──────── Given records ────────
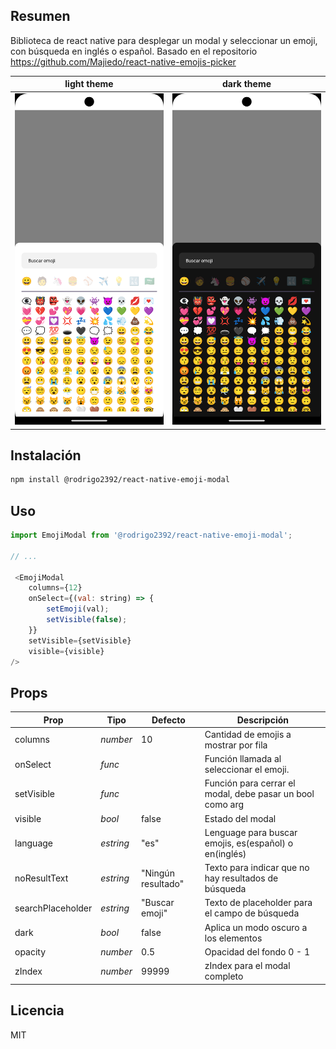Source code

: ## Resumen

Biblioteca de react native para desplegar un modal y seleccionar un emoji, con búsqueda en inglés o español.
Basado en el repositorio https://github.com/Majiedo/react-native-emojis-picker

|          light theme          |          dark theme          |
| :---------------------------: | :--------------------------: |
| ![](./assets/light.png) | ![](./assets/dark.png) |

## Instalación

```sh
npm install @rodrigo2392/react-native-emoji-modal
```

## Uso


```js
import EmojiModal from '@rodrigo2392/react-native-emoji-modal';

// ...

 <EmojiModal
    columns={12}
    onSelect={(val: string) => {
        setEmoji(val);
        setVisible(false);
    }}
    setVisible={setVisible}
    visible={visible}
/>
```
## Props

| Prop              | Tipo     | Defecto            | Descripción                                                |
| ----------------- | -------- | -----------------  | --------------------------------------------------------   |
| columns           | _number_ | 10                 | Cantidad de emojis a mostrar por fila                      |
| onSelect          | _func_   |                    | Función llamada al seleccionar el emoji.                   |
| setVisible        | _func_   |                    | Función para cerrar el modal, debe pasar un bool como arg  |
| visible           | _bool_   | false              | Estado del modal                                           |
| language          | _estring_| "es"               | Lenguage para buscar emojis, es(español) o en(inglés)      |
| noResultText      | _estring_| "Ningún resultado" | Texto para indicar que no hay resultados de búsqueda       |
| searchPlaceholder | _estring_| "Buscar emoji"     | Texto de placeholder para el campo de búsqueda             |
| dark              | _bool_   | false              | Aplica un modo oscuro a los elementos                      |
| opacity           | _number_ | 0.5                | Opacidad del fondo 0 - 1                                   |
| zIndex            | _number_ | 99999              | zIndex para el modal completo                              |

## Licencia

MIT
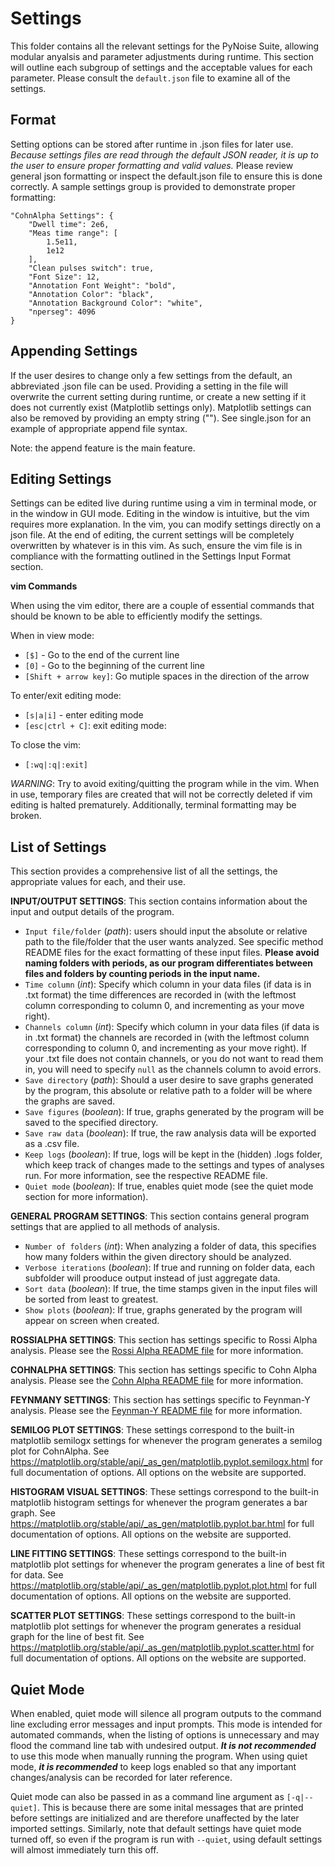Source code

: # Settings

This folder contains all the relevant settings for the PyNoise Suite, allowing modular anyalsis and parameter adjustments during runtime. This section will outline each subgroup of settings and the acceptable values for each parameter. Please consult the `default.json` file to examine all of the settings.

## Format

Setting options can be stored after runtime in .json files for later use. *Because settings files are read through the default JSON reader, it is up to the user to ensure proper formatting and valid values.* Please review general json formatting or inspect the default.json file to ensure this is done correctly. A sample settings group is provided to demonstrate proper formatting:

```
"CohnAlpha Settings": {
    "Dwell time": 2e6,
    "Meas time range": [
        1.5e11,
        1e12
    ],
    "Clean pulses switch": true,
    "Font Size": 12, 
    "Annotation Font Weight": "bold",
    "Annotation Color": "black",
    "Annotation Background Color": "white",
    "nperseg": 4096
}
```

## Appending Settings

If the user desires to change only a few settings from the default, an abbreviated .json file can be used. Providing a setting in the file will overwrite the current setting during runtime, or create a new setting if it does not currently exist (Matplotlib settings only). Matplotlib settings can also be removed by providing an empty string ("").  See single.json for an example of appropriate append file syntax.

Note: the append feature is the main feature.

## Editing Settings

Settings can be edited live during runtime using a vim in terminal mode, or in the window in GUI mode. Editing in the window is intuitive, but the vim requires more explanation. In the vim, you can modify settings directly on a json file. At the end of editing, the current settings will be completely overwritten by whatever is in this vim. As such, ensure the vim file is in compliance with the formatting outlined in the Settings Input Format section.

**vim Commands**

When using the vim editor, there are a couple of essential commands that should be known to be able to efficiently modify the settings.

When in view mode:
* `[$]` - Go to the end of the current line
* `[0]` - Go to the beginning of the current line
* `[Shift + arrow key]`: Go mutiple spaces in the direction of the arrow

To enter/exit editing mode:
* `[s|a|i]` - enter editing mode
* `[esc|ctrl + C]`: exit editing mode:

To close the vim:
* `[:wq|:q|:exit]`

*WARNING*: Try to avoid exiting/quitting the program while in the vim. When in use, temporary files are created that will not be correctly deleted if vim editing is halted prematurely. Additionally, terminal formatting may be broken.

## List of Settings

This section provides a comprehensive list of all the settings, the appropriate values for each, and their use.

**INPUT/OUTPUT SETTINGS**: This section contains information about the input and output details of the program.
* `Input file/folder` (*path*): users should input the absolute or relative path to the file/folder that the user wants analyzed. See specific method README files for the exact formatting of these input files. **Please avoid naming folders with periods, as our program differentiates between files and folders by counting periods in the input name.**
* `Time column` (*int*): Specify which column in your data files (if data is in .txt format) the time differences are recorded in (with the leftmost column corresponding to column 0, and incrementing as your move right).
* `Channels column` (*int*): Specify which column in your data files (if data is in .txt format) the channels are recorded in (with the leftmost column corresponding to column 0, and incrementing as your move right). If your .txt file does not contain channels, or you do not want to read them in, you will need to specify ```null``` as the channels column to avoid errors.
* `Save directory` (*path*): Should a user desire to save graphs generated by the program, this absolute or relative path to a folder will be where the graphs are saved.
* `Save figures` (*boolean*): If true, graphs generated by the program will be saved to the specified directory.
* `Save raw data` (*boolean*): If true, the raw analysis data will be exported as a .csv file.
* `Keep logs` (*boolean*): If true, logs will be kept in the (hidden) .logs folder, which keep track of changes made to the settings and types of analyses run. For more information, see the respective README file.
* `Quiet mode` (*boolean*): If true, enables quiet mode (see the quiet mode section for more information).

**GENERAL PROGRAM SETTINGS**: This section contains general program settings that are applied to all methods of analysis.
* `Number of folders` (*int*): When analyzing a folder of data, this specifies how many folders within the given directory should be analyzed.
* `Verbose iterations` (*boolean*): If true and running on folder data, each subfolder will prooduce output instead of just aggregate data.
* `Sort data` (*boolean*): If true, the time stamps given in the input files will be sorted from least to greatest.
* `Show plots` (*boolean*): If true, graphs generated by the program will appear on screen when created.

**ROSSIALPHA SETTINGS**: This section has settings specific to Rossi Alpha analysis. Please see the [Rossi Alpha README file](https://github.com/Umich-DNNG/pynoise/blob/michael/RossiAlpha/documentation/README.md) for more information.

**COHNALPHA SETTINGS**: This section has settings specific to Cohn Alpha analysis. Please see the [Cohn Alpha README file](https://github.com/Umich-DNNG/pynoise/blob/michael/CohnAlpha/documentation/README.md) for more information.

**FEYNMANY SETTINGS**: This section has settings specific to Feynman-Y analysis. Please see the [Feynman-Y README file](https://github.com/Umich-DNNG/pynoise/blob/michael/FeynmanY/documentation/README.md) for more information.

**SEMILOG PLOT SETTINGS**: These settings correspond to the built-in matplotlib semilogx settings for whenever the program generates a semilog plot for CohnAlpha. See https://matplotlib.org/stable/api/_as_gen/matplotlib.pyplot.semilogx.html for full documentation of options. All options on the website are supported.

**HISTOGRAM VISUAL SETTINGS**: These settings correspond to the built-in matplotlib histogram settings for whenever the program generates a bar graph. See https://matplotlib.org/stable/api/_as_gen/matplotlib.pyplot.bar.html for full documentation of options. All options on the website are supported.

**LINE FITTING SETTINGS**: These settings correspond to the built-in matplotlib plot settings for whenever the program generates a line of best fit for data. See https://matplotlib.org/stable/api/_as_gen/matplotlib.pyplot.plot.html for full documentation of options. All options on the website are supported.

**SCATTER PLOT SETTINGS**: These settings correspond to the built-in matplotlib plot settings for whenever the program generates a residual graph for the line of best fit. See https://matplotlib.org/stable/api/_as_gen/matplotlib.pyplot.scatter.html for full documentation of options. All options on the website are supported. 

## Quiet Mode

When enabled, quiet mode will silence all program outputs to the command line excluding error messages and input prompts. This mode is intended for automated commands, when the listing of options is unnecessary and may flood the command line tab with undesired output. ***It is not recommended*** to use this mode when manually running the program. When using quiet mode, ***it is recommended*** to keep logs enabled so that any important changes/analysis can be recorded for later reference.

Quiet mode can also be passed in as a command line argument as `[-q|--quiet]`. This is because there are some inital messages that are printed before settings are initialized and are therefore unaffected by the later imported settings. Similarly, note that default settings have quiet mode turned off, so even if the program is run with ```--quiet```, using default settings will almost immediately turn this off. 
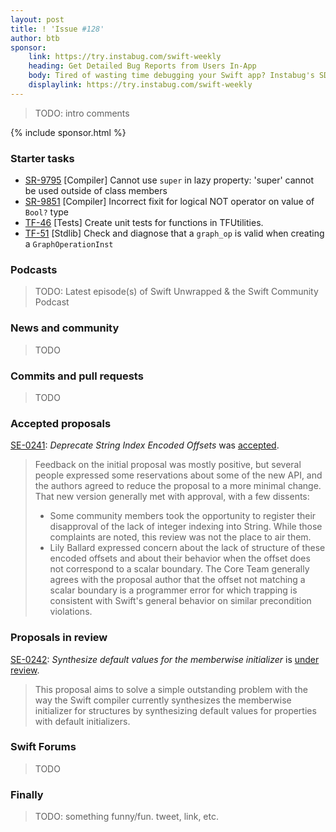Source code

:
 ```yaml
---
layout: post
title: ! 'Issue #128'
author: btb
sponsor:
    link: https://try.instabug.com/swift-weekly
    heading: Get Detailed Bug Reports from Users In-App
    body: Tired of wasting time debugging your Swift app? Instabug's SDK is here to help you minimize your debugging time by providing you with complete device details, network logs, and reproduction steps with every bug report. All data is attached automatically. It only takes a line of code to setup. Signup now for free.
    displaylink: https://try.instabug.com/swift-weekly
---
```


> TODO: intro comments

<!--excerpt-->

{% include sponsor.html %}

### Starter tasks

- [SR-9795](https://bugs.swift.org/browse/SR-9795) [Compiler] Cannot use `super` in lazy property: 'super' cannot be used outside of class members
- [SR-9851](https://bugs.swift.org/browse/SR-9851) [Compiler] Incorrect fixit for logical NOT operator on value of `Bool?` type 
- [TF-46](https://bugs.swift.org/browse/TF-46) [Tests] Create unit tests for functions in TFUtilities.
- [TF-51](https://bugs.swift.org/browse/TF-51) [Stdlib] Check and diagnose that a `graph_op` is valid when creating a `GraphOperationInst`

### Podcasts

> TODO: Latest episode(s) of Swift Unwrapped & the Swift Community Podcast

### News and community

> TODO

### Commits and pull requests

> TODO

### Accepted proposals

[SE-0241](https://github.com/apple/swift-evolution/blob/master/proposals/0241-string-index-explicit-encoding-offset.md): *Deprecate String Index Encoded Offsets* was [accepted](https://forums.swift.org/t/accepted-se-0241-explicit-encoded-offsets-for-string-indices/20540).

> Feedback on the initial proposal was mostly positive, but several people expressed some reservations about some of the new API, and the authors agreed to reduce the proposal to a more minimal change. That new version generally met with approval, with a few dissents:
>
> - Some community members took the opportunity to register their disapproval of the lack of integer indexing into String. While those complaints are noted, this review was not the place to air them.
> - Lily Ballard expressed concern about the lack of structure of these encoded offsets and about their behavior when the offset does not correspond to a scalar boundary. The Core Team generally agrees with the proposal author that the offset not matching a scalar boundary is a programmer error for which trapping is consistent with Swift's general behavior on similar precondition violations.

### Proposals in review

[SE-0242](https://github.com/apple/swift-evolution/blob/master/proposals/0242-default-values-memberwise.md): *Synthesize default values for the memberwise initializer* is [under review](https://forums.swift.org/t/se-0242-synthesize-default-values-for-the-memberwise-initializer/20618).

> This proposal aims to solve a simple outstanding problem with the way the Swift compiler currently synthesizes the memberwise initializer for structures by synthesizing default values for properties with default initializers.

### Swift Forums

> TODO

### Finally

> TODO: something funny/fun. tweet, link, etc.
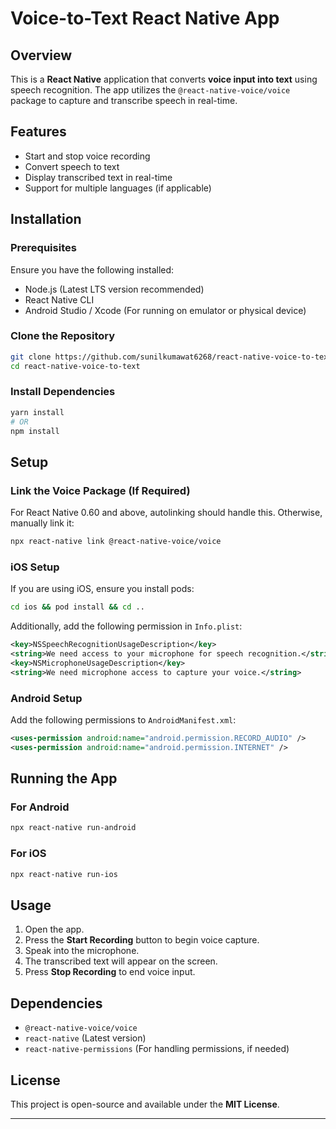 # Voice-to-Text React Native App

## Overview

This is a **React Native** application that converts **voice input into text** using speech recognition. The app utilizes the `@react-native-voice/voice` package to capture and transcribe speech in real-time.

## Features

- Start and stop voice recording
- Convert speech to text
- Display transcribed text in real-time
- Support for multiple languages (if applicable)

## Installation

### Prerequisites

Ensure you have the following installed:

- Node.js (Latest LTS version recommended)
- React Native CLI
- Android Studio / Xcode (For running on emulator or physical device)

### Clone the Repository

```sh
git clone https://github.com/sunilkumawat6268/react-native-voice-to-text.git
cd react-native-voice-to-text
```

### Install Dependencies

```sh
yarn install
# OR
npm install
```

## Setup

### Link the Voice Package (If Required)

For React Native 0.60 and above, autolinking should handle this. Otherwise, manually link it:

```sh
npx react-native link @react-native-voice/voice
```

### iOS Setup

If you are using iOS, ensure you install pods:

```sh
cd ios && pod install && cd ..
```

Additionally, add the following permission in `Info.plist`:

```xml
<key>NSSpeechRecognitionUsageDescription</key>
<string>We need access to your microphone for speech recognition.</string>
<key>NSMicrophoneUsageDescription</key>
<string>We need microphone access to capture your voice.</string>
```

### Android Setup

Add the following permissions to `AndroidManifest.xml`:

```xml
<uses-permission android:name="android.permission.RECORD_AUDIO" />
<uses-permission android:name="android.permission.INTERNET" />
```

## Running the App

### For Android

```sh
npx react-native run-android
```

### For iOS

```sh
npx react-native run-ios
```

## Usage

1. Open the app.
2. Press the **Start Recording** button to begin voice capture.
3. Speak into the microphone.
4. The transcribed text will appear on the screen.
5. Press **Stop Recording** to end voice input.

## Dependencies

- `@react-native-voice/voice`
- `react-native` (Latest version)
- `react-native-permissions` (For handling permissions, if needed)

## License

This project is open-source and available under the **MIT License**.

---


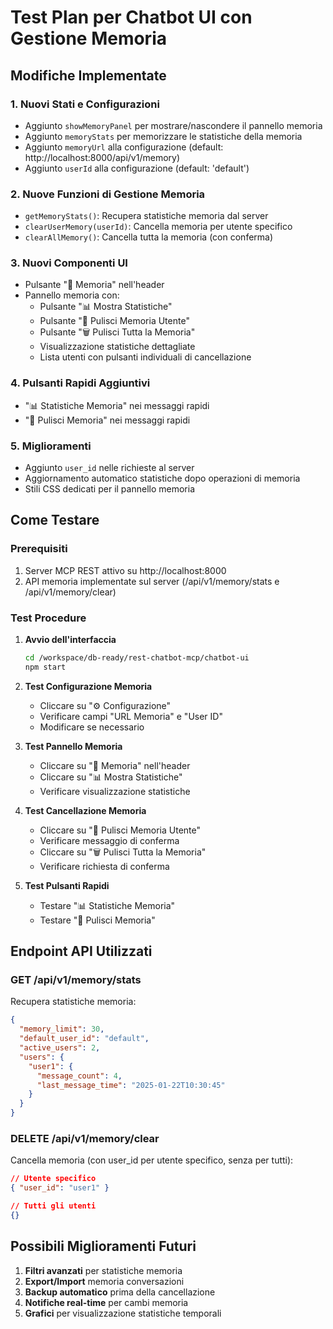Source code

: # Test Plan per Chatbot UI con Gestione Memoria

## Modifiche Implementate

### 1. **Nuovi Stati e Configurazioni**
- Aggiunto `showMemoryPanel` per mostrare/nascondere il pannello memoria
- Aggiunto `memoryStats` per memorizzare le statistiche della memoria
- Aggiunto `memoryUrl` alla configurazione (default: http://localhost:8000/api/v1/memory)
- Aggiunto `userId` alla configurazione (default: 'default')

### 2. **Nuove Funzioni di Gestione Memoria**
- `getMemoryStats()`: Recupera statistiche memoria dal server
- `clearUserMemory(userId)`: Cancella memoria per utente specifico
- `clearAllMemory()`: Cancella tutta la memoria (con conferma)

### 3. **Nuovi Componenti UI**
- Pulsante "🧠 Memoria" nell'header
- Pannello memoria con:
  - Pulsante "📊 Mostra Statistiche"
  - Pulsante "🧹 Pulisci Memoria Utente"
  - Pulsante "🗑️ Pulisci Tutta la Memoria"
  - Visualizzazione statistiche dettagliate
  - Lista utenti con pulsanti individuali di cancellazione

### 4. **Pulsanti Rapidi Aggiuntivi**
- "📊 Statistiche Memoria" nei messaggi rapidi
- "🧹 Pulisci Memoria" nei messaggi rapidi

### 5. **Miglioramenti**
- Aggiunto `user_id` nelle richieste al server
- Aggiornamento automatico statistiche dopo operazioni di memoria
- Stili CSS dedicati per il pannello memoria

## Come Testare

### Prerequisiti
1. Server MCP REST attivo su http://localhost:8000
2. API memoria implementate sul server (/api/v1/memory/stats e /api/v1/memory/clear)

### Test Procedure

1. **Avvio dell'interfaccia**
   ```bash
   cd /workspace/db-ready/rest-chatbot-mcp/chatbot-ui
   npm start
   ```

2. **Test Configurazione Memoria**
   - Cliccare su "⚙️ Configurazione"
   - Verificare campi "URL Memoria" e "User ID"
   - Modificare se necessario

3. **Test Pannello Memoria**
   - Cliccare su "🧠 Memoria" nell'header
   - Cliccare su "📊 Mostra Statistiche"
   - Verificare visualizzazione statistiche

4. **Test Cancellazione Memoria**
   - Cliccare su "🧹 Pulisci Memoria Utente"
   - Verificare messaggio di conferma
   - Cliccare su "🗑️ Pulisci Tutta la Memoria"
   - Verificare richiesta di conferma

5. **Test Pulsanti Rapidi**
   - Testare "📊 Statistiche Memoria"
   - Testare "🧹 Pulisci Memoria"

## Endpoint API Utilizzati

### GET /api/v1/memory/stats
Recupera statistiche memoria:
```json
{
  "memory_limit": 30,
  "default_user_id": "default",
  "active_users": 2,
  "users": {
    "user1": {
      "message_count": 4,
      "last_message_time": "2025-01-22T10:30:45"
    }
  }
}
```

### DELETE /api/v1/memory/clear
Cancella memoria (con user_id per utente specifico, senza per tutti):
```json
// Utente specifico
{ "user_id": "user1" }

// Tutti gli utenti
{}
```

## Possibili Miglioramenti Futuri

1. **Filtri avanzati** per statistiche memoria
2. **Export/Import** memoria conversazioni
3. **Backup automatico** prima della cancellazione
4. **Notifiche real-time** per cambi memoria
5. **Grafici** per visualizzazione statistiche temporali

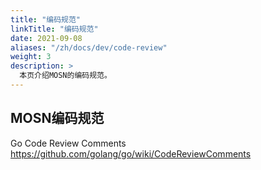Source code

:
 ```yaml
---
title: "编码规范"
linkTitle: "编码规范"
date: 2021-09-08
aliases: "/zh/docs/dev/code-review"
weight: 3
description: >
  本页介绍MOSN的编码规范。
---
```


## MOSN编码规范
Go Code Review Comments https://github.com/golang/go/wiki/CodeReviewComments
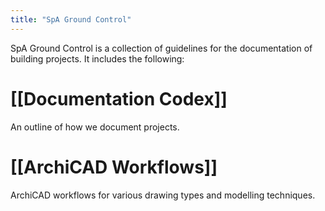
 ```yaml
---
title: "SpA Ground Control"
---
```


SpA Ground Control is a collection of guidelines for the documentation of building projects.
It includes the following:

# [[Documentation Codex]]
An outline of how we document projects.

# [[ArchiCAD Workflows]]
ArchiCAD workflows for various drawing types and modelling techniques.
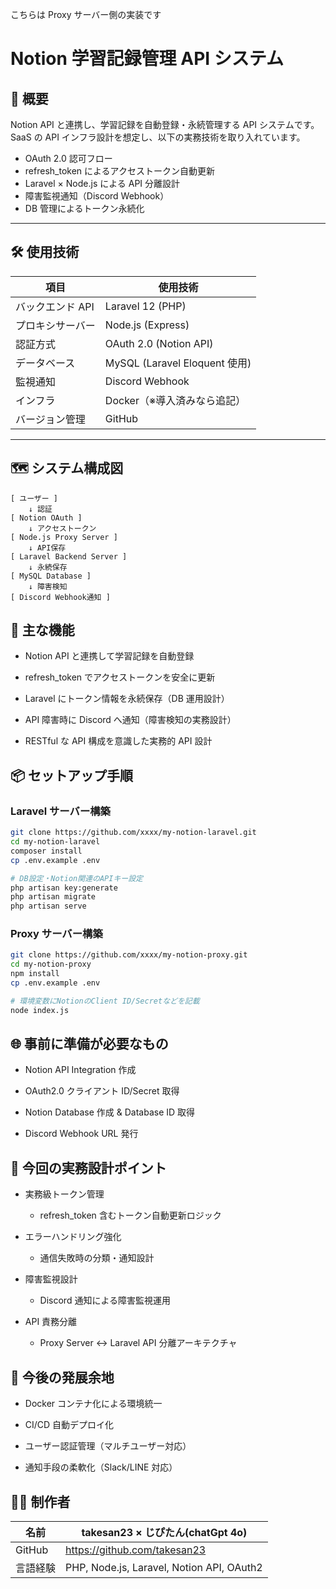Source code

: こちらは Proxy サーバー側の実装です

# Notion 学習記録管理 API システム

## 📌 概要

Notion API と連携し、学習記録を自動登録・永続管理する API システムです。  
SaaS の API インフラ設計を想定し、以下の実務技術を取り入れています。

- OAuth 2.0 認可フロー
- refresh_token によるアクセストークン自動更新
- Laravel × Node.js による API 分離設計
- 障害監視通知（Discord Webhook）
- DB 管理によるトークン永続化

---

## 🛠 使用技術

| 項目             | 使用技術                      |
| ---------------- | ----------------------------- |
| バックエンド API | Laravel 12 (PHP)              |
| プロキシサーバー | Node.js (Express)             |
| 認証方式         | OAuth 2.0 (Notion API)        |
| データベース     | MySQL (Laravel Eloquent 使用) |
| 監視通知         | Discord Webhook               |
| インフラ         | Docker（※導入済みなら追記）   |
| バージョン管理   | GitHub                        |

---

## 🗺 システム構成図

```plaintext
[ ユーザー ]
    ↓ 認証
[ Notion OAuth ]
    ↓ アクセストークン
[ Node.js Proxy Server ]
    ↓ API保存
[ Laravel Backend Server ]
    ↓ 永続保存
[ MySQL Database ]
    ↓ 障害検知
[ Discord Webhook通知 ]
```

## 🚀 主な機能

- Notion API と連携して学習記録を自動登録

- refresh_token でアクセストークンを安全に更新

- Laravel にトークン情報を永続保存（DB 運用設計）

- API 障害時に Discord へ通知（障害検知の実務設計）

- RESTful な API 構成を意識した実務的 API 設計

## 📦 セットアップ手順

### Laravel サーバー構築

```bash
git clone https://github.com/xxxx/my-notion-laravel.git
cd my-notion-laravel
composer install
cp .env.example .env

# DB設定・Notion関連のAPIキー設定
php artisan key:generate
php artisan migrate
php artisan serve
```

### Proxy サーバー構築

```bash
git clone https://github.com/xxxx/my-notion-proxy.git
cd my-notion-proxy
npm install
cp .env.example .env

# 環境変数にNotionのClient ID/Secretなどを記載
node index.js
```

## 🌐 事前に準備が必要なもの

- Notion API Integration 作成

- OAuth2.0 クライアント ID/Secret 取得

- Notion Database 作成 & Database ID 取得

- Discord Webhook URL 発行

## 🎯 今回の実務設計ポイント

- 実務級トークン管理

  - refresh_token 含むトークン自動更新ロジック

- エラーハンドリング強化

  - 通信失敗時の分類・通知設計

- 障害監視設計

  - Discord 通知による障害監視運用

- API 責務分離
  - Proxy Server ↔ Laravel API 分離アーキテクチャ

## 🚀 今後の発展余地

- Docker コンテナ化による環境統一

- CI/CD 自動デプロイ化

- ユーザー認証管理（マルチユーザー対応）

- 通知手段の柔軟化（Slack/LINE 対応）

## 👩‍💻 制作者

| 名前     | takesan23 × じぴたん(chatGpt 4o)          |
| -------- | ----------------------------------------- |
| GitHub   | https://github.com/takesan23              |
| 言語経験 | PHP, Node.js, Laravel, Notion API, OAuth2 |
────────
**What is required:** Return all lines from the material that contain "analyzed".

**Solution to the problem:**
* `Input file/folder` (*path*): users should input the absolute or relative path to the file/folder that the user wants analyzed. See specific method README files for the exact formatting of these input files. **Please avoid naming folders with periods, as our program differentiates between files and folders by counting periods in the input name.**
* `Number of folders` (*int*): When analyzing a folder of data, this specifies how many folders within the given directory should be analyzed.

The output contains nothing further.